Siyasetin her geçen gün yaygınlaşan yolsuzluklarla kirlendiği, temel hak ve özgürlükleri ihlal eden yasaklarla insan onurunun ayaklar altına alındığı, milletimizin refah seviyesinin her gün düşmesiyle yoksulluğun normalleştiği, dış politikada ülkemizin itibarının her geçen gün daha çok zedelendiği bir ortamda Toroslarda tüten yürek çadırlarının arasında büyümüş bir vatan evladı olarak durmak, susmak ve kayıtsızca beklemek bize yakışmazdı.

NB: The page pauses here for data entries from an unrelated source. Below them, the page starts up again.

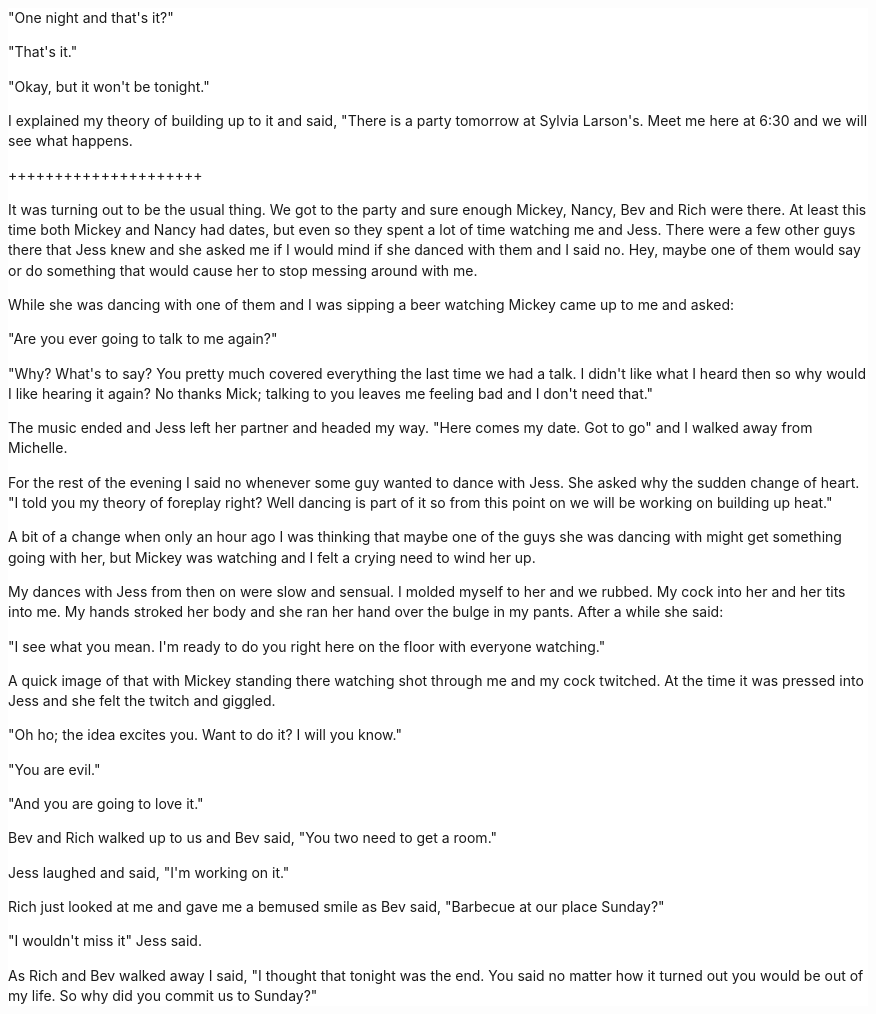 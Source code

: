 "One night and that's it?" 

"That's it." 

"Okay, but it won't be tonight." 

I explained my theory of building up to it and said, "There is a party tomorrow at Sylvia Larson's. Meet me here at 6:30 and we will see what happens. 

+++++++++++++++++++++ 

It was turning out to be the usual thing. We got to the party and sure enough Mickey, Nancy, Bev and Rich were there. At least this time both Mickey and Nancy had dates, but even so they spent a lot of time watching me and Jess. There were a few other guys there that Jess knew and she asked me if I would mind if she danced with them and I said no. Hey, maybe one of them would say or do something that would cause her to stop messing around with me. 

While she was dancing with one of them and I was sipping a beer watching Mickey came up to me and asked: 

"Are you ever going to talk to me again?" 

"Why? What's to say? You pretty much covered everything the last time we had a talk. I didn't like what I heard then so why would I like hearing it again? No thanks Mick; talking to you leaves me feeling bad and I don't need that." 

The music ended and Jess left her partner and headed my way. "Here comes my date. Got to go" and I walked away from Michelle. 

For the rest of the evening I said no whenever some guy wanted to dance with Jess. She asked why the sudden change of heart. "I told you my theory of foreplay right? Well dancing is part of it so from this point on we will be working on building up heat." 

A bit of a change when only an hour ago I was thinking that maybe one of the guys she was dancing with might get something going with her, but Mickey was watching and I felt a crying need to wind her up. 

My dances with Jess from then on were slow and sensual. I molded myself to her and we rubbed. My cock into her and her tits into me. My hands stroked her body and she ran her hand over the bulge in my pants. After a while she said: 

"I see what you mean. I'm ready to do you right here on the floor with everyone watching." 

A quick image of that with Mickey standing there watching shot through me and my cock twitched. At the time it was pressed into Jess and she felt the twitch and giggled. 

"Oh ho; the idea excites you. Want to do it? I will you know." 

"You are evil." 

"And you are going to love it." 

Bev and Rich walked up to us and Bev said, "You two need to get a room." 

Jess laughed and said, "I'm working on it." 

Rich just looked at me and gave me a bemused smile as Bev said, "Barbecue at our place Sunday?" 

"I wouldn't miss it" Jess said. 

As Rich and Bev walked away I said, "I thought that tonight was the end. You said no matter how it turned out you would be out of my life. So why did you commit us to Sunday?"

Bu bizi dualarıyla geleceğe hazırlayan yiğit Türkmen kadını babaannemize, helal süt ve rızk ile büyüten annelerimize, Torosların sahipsiz çocuklarının okutulması için hayatını vakfeden babamıza vefasızlık olurdu.
Ülke krize girmesin diye herkesin hırsla yöneldiği makamları terk ettik, anlamadılar. En samimi duygularla kapalı kapılar ardında uyardık, dinlemediler. Bu uyarılar fayda etmeyince milletimize hitap ederek feryat ettik, ihanetle suçladılar.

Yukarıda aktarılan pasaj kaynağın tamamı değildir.